Your assignment: Repeat every line below exactly, word for word.

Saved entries
/---

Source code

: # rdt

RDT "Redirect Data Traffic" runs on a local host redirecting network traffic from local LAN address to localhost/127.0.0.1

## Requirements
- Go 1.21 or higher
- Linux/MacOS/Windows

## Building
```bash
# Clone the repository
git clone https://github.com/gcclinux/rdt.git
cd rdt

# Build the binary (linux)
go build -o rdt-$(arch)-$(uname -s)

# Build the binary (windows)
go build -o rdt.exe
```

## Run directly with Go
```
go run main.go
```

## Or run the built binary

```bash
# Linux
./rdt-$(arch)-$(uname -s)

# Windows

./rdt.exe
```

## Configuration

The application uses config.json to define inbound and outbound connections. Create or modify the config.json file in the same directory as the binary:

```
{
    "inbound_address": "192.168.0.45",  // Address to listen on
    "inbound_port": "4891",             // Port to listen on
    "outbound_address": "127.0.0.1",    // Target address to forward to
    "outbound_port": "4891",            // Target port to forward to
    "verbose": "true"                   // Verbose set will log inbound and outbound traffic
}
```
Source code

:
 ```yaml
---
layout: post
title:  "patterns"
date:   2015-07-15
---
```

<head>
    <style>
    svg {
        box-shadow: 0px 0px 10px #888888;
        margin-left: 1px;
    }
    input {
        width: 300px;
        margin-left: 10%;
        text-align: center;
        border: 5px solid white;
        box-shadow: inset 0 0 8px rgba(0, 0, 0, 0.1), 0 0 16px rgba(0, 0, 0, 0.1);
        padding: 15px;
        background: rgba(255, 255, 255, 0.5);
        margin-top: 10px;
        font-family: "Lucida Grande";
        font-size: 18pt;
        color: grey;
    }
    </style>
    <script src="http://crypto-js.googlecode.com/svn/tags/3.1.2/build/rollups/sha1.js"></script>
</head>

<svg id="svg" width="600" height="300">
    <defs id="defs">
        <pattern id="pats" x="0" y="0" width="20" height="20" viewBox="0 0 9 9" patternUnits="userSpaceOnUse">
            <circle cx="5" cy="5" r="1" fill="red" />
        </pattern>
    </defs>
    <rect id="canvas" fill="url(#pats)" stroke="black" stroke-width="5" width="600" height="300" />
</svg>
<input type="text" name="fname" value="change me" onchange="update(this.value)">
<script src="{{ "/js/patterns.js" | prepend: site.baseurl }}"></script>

\---

Task result:
Source code

: # rdt

RDT "Redirect Data Traffic" runs on a local host redirecting network traffic from local LAN address to localhost/127.0.0.1

## Requirements
- Go 1.21 or higher
- Linux/MacOS/Windows

## Building
```bash
# Clone the repository
git clone https://github.com/gcclinux/rdt.git
cd rdt

# Build the binary (linux)
go build -o rdt-$(arch)-$(uname -s)

# Build the binary (windows)
go build -o rdt.exe
```

## Run directly with Go
```
go run main.go
```

## Or run the built binary

```bash
# Linux
./rdt-$(arch)-$(uname -s)

# Windows

./rdt.exe
```

## Configuration

The application uses config.json to define inbound and outbound connections. Create or modify the config.json file in the same directory as the binary:

```
{
    "inbound_address": "192.168.0.45",  // Address to listen on
    "inbound_port": "4891",             // Port to listen on
    "outbound_address": "127.0.0.1",    // Target address to forward to
    "outbound_port": "4891",            // Target port to forward to
    "verbose": "true"                   // Verbose set will log inbound and outbound traffic
}
```
Source code

:
 ```yaml
---
layout: post
title:  "patterns"
date:   2015-07-15
---
```

<head>
    <style>
    svg {
        box-shadow: 0px 0px 10px #888888;
        margin-left: 1px;
    }
    input {
        width: 300px;
        margin-left: 10%;
        text-align: center;
        border: 5px solid white;
        box-shadow: inset 0 0 8px rgba(0, 0, 0, 0.1), 0 0 16px rgba(0, 0, 0, 0.1);
        padding: 15px;
        background: rgba(255, 255, 255, 0.5);
        margin-top: 10px;
        font-family: "Lucida Grande";
        font-size: 18pt;
        color: grey;
    }
    </style>
    <script src="http://crypto-js.googlecode.com/svn/tags/3.1.2/build/rollups/sha1.js"></script>
</head>

<svg id="svg" width="600" height="300">
    <defs id="defs">
        <pattern id="pats" x="0" y="0" width="20" height="20" viewBox="0 0 9 9" patternUnits="userSpaceOnUse">
            <circle cx="5" cy="5" r="1" fill="red" />
        </pattern>
    </defs>
    <rect id="canvas" fill="url(#pats)" stroke="black" stroke-width="5" width="600" height="300" />
</svg>
<input type="text" name="fname" value="change me" onchange="update(this.value)">
<script src="{{ "/js/patterns.js" | prepend: site.baseurl }}"></script>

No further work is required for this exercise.